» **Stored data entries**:
▼

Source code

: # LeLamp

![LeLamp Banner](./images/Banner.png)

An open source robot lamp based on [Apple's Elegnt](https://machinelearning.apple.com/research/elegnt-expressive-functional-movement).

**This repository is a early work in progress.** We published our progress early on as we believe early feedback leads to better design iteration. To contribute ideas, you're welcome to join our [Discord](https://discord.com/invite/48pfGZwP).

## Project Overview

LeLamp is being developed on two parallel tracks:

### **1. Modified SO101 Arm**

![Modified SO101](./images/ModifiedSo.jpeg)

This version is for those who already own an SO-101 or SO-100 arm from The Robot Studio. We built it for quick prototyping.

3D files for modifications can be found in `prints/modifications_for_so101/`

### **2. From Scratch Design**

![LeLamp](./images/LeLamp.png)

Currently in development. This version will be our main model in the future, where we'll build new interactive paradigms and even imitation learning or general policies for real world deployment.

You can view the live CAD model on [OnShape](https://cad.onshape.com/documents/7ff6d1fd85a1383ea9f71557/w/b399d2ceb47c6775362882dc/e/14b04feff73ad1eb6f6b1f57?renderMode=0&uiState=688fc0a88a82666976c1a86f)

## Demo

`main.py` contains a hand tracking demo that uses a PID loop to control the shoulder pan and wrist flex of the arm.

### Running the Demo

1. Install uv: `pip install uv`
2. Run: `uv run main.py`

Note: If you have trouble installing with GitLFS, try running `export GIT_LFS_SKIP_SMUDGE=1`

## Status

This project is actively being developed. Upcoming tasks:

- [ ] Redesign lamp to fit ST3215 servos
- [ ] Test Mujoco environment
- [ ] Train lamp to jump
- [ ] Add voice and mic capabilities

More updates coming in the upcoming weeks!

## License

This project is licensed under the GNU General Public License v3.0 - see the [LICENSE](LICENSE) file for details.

▲

» **INSTRUCTIONS TO FOLLOW**:
Every record above must be duplicated exactly.

» **RESPONSE TO THE EXERCISE**:
Source code

: # LeLamp

![LeLamp Banner](./images/Banner.png)

An open source robot lamp based on [Apple's Elegnt](https://machinelearning.apple.com/research/elegnt-expressive-functional-movement).

**This repository is a early work in progress.** We published our progress early on as we believe early feedback leads to better design iteration. To contribute ideas, you're welcome to join our [Discord](https://discord.com/invite/48pfGZwP).

## Project Overview

LeLamp is being developed on two parallel tracks:

### **1. Modified SO101 Arm**

![Modified SO101](./images/ModifiedSo.jpeg)

This version is for those who already own an SO-101 or SO-100 arm from The Robot Studio. We built it for quick prototyping.

3D files for modifications can be found in `prints/modifications_for_so101/`

### **2. From Scratch Design**

![LeLamp](./images/LeLamp.png)

Currently in development. This version will be our main model in the future, where we'll build new interactive paradigms and even imitation learning or general policies for real world deployment.

You can view the live CAD model on [OnShape](https://cad.onshape.com/documents/7ff6d1fd85a1383ea9f71557/w/b399d2ceb47c6775362882dc/e/14b04feff73ad1eb6f6b1f57?renderMode=0&uiState=688fc0a88a82666976c1a86f)

## Demo

`main.py` contains a hand tracking demo that uses a PID loop to control the shoulder pan and wrist flex of the arm.

### Running the Demo

1. Install uv: `pip install uv`
2. Run: `uv run main.py`

Note: If you have trouble installing with GitLFS, try running `export GIT_LFS_SKIP_SMUDGE=1`

## Status

This project is actively being developed. Upcoming tasks:

- [ ] Redesign lamp to fit ST3215 servos
- [ ] Test Mujoco environment
- [ ] Train lamp to jump
- [ ] Add voice and mic capabilities

More updates coming in the upcoming weeks!

## License

This project is licensed under the GNU General Public License v3.0 - see the [LICENSE](LICENSE) file for details.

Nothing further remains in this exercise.